══ EXTRACTED MATERIAL

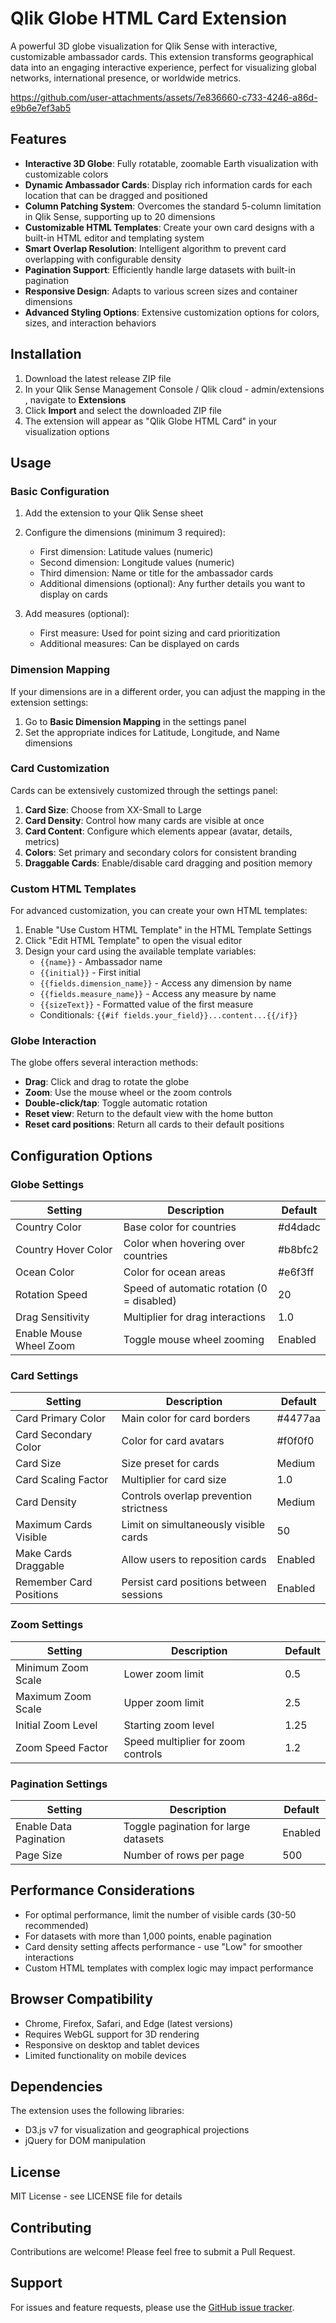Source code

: # Qlik Globe HTML Card Extension

A powerful 3D globe visualization for Qlik Sense with interactive, customizable ambassador cards. This extension transforms geographical data into an engaging interactive experience, perfect for visualizing global networks, international presence, or worldwide metrics.

https://github.com/user-attachments/assets/7e836660-c733-4246-a86d-e9b6e7ef3ab5

## Features

- **Interactive 3D Globe**: Fully rotatable, zoomable Earth visualization with customizable colors
- **Dynamic Ambassador Cards**: Display rich information cards for each location that can be dragged and positioned
- **Column Patching System**: Overcomes the standard 5-column limitation in Qlik Sense, supporting up to 20 dimensions
- **Customizable HTML Templates**: Create your own card designs with a built-in HTML editor and templating system
- **Smart Overlap Resolution**: Intelligent algorithm to prevent card overlapping with configurable density
- **Pagination Support**: Efficiently handle large datasets with built-in pagination
- **Responsive Design**: Adapts to various screen sizes and container dimensions
- **Advanced Styling Options**: Extensive customization options for colors, sizes, and interaction behaviors

## Installation

1. Download the latest release ZIP file 
2. In your Qlik Sense Management Console / Qlik cloud - admin/extensions , navigate to **Extensions**
3. Click **Import** and select the downloaded ZIP file
4. The extension will appear as "Qlik Globe HTML Card" in your visualization options

## Usage

### Basic Configuration

1. Add the extension to your Qlik Sense sheet
2. Configure the dimensions (minimum 3 required):
   - First dimension: Latitude values (numeric)
   - Second dimension: Longitude values (numeric)
   - Third dimension: Name or title for the ambassador cards
   - Additional dimensions (optional): Any further details you want to display on cards

3. Add measures (optional):
   - First measure: Used for point sizing and card prioritization
   - Additional measures: Can be displayed on cards

### Dimension Mapping

If your dimensions are in a different order, you can adjust the mapping in the extension settings:

1. Go to **Basic Dimension Mapping** in the settings panel
2. Set the appropriate indices for Latitude, Longitude, and Name dimensions

### Card Customization

Cards can be extensively customized through the settings panel:

1. **Card Size**: Choose from XX-Small to Large
2. **Card Density**: Control how many cards are visible at once
3. **Card Content**: Configure which elements appear (avatar, details, metrics)
4. **Colors**: Set primary and secondary colors for consistent branding
5. **Draggable Cards**: Enable/disable card dragging and position memory

### Custom HTML Templates

For advanced customization, you can create your own HTML templates:

1. Enable "Use Custom HTML Template" in the HTML Template Settings
2. Click "Edit HTML Template" to open the visual editor
3. Design your card using the available template variables:
   - `{{name}}` - Ambassador name
   - `{{initial}}` - First initial
   - `{{fields.dimension_name}}` - Access any dimension by name
   - `{{fields.measure_name}}` - Access any measure by name
   - `{{sizeText}}` - Formatted value of the first measure
   - Conditionals: `{{#if fields.your_field}}...content...{{/if}}`

### Globe Interaction

The globe offers several interaction methods:

- **Drag**: Click and drag to rotate the globe
- **Zoom**: Use the mouse wheel or the zoom controls
- **Double-click/tap**: Toggle automatic rotation
- **Reset view**: Return to the default view with the home button
- **Reset card positions**: Return all cards to their default positions

## Configuration Options

### Globe Settings

| Setting | Description | Default |
|---------|-------------|---------|
| Country Color | Base color for countries | #d4dadc |
| Country Hover Color | Color when hovering over countries | #b8bfc2 |
| Ocean Color | Color for ocean areas | #e6f3ff |
| Rotation Speed | Speed of automatic rotation (0 = disabled) | 20 |
| Drag Sensitivity | Multiplier for drag interactions | 1.0 |
| Enable Mouse Wheel Zoom | Toggle mouse wheel zooming | Enabled |

### Card Settings

| Setting | Description | Default |
|---------|-------------|---------|
| Card Primary Color | Main color for card borders | #4477aa |
| Card Secondary Color | Color for card avatars | #f0f0f0 |
| Card Size | Size preset for cards | Medium |
| Card Scaling Factor | Multiplier for card size | 1.0 |
| Card Density | Controls overlap prevention strictness | Medium |
| Maximum Cards Visible | Limit on simultaneously visible cards | 50 |
| Make Cards Draggable | Allow users to reposition cards | Enabled |
| Remember Card Positions | Persist card positions between sessions | Enabled |

### Zoom Settings

| Setting | Description | Default |
|---------|-------------|---------|
| Minimum Zoom Scale | Lower zoom limit | 0.5 |
| Maximum Zoom Scale | Upper zoom limit | 2.5 |
| Initial Zoom Level | Starting zoom level | 1.25 |
| Zoom Speed Factor | Speed multiplier for zoom controls | 1.2 |

### Pagination Settings

| Setting | Description | Default |
|---------|-------------|---------|
| Enable Data Pagination | Toggle pagination for large datasets | Enabled |
| Page Size | Number of rows per page | 500 |

## Performance Considerations

- For optimal performance, limit the number of visible cards (30-50 recommended)
- For datasets with more than 1,000 points, enable pagination
- Card density setting affects performance - use "Low" for smoother interactions
- Custom HTML templates with complex logic may impact performance

## Browser Compatibility

- Chrome, Firefox, Safari, and Edge (latest versions)
- Requires WebGL support for 3D rendering
- Responsive on desktop and tablet devices
- Limited functionality on mobile devices

## Dependencies

The extension uses the following libraries:
- D3.js v7 for visualization and geographical projections
- jQuery for DOM manipulation

## License

MIT License - see LICENSE file for details

## Contributing

Contributions are welcome! Please feel free to submit a Pull Request.

## Support

For issues and feature requests, please use the [GitHub issue tracker](https://github.com/yourusername/qlik-globe-extension/issues).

════

ASSIGNMENT
Where a line of the records above holds the word "Maximum", copy that line.

EXERCISE RESULT
| Maximum Cards Visible | Limit on simultaneously visible cards | 50 |
| Maximum Zoom Scale | Upper zoom limit | 2.5 |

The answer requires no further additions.